Pictures paired with source code:
——————————
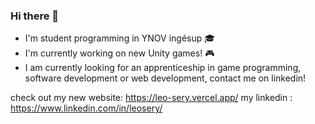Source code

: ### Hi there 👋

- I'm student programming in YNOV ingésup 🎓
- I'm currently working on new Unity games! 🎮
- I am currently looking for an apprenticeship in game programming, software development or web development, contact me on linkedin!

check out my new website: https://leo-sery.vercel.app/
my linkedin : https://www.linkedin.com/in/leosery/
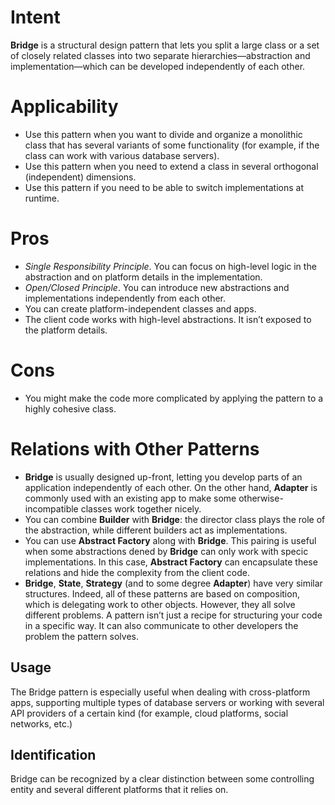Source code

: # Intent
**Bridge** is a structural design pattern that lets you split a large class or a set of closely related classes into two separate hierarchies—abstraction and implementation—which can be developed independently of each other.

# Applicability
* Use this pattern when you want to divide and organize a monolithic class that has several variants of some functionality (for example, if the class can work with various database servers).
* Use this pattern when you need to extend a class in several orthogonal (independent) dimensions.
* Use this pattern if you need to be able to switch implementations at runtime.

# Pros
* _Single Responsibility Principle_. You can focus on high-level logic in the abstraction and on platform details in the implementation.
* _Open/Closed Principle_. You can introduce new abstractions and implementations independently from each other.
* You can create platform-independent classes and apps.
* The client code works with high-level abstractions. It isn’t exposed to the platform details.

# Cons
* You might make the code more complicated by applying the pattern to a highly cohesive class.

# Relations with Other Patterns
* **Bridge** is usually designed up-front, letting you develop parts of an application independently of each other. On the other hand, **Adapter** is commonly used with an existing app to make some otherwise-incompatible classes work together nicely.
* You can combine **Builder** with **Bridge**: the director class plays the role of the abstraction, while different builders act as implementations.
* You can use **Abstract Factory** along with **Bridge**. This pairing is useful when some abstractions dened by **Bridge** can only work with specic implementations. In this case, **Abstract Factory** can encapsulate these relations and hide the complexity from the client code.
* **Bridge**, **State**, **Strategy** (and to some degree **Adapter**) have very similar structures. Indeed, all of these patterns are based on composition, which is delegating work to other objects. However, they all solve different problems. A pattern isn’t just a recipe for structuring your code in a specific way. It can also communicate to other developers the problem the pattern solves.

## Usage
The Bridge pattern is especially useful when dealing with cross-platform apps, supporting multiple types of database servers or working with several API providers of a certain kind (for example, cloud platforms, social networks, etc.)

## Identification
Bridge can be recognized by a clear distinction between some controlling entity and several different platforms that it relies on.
——————————
=== Problem to solve ===
Write out all the entries exactly, except for the pictures.

=== Result for this task ===
Source code

: ### Hi there 👋

- I'm student programming in YNOV ingésup 🎓
- I'm currently working on new Unity games! 🎮
- I am currently looking for an apprenticeship in game programming, software development or web development, contact me on linkedin!

check out my new website: https://leo-sery.vercel.app/
my linkedin : https://www.linkedin.com/in/leosery/
Source code

: # Intent
**Bridge** is a structural design pattern that lets you split a large class or a set of closely related classes into two separate hierarchies—abstraction and implementation—which can be developed independently of each other.

# Applicability
* Use this pattern when you want to divide and organize a monolithic class that has several variants of some functionality (for example, if the class can work with various database servers).
* Use this pattern when you need to extend a class in several orthogonal (independent) dimensions.
* Use this pattern if you need to be able to switch implementations at runtime.

# Pros
* _Single Responsibility Principle_. You can focus on high-level logic in the abstraction and on platform details in the implementation.
* _Open/Closed Principle_. You can introduce new abstractions and implementations independently from each other.
* You can create platform-independent classes and apps.
* The client code works with high-level abstractions. It isn’t exposed to the platform details.

# Cons
* You might make the code more complicated by applying the pattern to a highly cohesive class.

# Relations with Other Patterns
* **Bridge** is usually designed up-front, letting you develop parts of an application independently of each other. On the other hand, **Adapter** is commonly used with an existing app to make some otherwise-incompatible classes work together nicely.
* You can combine **Builder** with **Bridge**: the director class plays the role of the abstraction, while different builders act as implementations.
* You can use **Abstract Factory** along with **Bridge**. This pairing is useful when some abstractions dened by **Bridge** can only work with specic implementations. In this case, **Abstract Factory** can encapsulate these relations and hide the complexity from the client code.
* **Bridge**, **State**, **Strategy** (and to some degree **Adapter**) have very similar structures. Indeed, all of these patterns are based on composition, which is delegating work to other objects. However, they all solve different problems. A pattern isn’t just a recipe for structuring your code in a specific way. It can also communicate to other developers the problem the pattern solves.

## Usage
The Bridge pattern is especially useful when dealing with cross-platform apps, supporting multiple types of database servers or working with several API providers of a certain kind (for example, cloud platforms, social networks, etc.)

## Identification
Bridge can be recognized by a clear distinction between some controlling entity and several different platforms that it relies on.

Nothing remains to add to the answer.